Due to its size, the market has become highly sophisticated and immensely competitive. Crucially, this has also meant that the market has become highly commoditised.
This means that much of the success of a health insurer in the UK is based on the ability to attractively price an offering and ensure that the pricing strategy is sustainable.
“You have got a highly commoditised market. You have got agents and brokers and intermediaries and advisors using portals to price. So, you can outbid any margin to win business,” Gore explained.
“But, using the dynamic underwriting and dynamic pricing of the shared-value model, with all the incentives, we have managed to get massive amounts of business on the right terms that are sustainable.”
Gore said that, ultimately, the consumer in the UK has been very receptive to the model and that the actual science behind the model has worked brilliantly.
“This has given us growth at a good margin. I think it is excellent and you can see, I think, the quality of the Vitality Health offering as being substantially better than anything else in the UK,” Gore said.
“It is in the top three in terms of scale and, in terms of quality, I think it is incredible.”
The Vitality UK business has also benefitted immensely from its growing profile, ensuring the shared-value model and its benefits are front of mind for Britons.
Its brand awareness is now higher than its competitors, with Vitality becoming front of mind for Britons through its sponsorship of The Hundred cricket tournament and Premier League team Bournemouth’s football stadium.

Taking on the continent
The success of the UK business has proven that Discovery can grow its Vitality model globally and in a profitable way.
Previously, Gore explained that for Discovery to reach its ambitious target of doubling its operating profit by 2029, it will need several things to go right.
One of these elements is the need for the company’s Vitality Network business, where it effectively licenses its shared-value model, to have a breakout in the United States or Europe.
“The core businesses have to perform well and grow robustly. I think scaling the bank is a key issue and breaking through globally on the Vitality Network is important,” Gore said.
“This means the United Kingdom business has to continue to grow, life and health have to grow in South Africa, and the bank has to scale alongside a strong breakthrough elsewhere in the world.”
The breakout in Europe or the United States is proving challenging, but Gore is confident that Discovery will get it right.
“We have had a partnership with John Hancock from the get-go in the United States, and it has worked incredibly well.
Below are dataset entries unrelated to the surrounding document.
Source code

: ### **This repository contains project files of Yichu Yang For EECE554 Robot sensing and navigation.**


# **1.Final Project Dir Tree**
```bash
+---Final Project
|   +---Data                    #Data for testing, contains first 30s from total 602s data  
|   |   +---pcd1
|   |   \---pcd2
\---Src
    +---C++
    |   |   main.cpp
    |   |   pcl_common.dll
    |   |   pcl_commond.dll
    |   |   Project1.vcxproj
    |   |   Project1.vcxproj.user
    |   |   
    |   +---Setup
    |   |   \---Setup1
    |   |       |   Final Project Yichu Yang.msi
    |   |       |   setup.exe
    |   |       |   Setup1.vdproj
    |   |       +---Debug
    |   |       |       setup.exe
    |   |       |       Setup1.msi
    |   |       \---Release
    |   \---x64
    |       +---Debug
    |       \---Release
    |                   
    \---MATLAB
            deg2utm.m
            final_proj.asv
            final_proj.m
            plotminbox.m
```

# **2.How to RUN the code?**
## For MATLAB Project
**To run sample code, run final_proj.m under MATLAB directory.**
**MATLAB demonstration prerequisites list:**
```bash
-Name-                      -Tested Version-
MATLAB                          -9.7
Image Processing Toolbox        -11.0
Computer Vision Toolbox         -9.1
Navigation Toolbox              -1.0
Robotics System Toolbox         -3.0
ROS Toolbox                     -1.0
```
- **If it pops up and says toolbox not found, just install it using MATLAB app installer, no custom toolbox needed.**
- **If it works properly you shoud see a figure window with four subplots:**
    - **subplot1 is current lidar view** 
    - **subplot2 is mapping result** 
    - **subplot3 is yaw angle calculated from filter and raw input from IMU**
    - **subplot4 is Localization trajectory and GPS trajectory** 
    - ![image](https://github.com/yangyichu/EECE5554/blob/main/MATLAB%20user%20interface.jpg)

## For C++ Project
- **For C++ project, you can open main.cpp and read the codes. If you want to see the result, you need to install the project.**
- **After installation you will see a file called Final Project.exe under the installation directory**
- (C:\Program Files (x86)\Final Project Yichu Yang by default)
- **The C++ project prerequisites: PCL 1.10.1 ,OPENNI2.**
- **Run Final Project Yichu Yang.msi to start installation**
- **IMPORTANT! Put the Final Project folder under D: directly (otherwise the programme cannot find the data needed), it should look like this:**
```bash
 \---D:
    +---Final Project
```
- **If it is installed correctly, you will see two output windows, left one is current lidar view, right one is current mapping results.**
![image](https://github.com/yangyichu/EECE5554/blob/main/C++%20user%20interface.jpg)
The issue is that we have an exclusivity with them in certain parts of the market, so we are limited to them,” Gore said.
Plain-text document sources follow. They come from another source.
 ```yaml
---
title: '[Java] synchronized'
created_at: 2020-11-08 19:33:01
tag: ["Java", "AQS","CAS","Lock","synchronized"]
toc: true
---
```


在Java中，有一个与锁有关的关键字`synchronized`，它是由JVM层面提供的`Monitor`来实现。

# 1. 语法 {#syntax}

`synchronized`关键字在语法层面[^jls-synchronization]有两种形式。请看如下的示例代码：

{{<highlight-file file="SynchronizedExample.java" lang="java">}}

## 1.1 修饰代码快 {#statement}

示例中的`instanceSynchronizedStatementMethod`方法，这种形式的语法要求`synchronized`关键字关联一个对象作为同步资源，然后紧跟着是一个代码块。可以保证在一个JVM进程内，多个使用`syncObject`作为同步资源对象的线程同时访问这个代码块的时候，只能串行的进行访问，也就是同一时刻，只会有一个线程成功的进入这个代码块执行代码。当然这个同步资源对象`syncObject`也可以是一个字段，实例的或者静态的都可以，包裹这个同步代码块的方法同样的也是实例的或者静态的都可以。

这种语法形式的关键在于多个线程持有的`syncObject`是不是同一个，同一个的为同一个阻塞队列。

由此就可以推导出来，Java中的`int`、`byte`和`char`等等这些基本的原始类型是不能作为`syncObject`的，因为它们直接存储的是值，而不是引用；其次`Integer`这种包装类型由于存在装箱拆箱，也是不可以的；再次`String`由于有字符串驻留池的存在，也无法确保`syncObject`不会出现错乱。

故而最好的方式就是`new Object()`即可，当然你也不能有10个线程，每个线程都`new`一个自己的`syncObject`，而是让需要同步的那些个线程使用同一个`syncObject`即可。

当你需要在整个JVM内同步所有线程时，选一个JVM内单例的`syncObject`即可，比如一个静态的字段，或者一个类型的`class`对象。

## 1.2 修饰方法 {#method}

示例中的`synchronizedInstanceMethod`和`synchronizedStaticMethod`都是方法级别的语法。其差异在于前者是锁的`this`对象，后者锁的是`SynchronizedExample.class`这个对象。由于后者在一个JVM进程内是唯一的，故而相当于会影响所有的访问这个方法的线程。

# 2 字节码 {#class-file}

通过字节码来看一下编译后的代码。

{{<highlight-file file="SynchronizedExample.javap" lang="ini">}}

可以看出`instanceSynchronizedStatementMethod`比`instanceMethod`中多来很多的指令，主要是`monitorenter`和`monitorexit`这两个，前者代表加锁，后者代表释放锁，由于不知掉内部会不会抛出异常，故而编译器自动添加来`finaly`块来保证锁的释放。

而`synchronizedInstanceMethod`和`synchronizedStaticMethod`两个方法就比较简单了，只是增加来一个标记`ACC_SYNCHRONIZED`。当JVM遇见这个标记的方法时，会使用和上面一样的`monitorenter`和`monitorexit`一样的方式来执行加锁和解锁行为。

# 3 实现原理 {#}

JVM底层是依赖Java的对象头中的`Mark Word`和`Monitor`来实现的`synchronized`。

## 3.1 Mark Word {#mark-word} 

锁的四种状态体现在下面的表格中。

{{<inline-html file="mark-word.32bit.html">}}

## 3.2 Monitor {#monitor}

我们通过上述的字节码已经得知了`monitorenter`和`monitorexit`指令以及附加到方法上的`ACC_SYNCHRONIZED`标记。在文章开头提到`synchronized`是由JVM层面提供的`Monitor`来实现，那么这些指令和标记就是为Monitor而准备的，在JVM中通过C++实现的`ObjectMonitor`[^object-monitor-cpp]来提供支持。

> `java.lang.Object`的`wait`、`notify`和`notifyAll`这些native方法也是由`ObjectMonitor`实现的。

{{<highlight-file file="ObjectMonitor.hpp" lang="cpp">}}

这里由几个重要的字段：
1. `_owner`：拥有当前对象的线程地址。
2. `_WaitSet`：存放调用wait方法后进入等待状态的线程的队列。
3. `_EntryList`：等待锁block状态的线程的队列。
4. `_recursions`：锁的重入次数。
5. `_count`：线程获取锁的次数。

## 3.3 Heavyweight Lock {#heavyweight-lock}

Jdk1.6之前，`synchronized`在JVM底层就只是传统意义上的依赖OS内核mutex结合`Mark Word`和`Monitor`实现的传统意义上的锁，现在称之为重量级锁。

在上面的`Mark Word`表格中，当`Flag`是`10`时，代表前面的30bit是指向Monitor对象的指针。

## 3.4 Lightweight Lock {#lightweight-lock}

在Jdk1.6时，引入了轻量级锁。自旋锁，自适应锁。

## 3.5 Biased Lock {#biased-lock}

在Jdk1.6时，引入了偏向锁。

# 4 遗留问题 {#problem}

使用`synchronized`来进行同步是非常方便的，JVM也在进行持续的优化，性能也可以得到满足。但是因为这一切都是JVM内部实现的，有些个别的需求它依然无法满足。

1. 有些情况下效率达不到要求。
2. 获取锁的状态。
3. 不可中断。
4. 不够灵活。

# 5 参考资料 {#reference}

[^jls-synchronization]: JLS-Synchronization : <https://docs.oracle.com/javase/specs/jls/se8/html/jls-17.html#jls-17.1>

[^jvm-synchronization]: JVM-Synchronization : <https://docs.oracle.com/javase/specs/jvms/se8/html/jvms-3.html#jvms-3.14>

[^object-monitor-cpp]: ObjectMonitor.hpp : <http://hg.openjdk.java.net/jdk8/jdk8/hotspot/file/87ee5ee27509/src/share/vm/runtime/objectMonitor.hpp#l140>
“In Europe, it is an open field now after we ended our Generali agreement. It is a massive market that we will now look to grow into.”
With the potential for strong growth in Europe through multiple partnerships, Gore said Discovery is focusing on the continent and has paused its expansion in the US.
“We are focusing on Europe at the moment in terms of the scale of what needs to be done. We have been through a process of finding partners. We have probably met with over 20 across the continent and analysed many more,” Gore explained.
“So, it is still early to tell, but there is very good interest in what we are trying to do. The ideal situation is to get a few key national champions in different markets, and that is where we are trying to settle.”
Gore explained that this is not easy, with any deal taking a significant amount of time and resources to secure.
“It takes a long time, and you will appreciate that this is not retail sales, it is not even corporate sales. It is almost a merger where you are partnering at the core of the business model,” Gore said.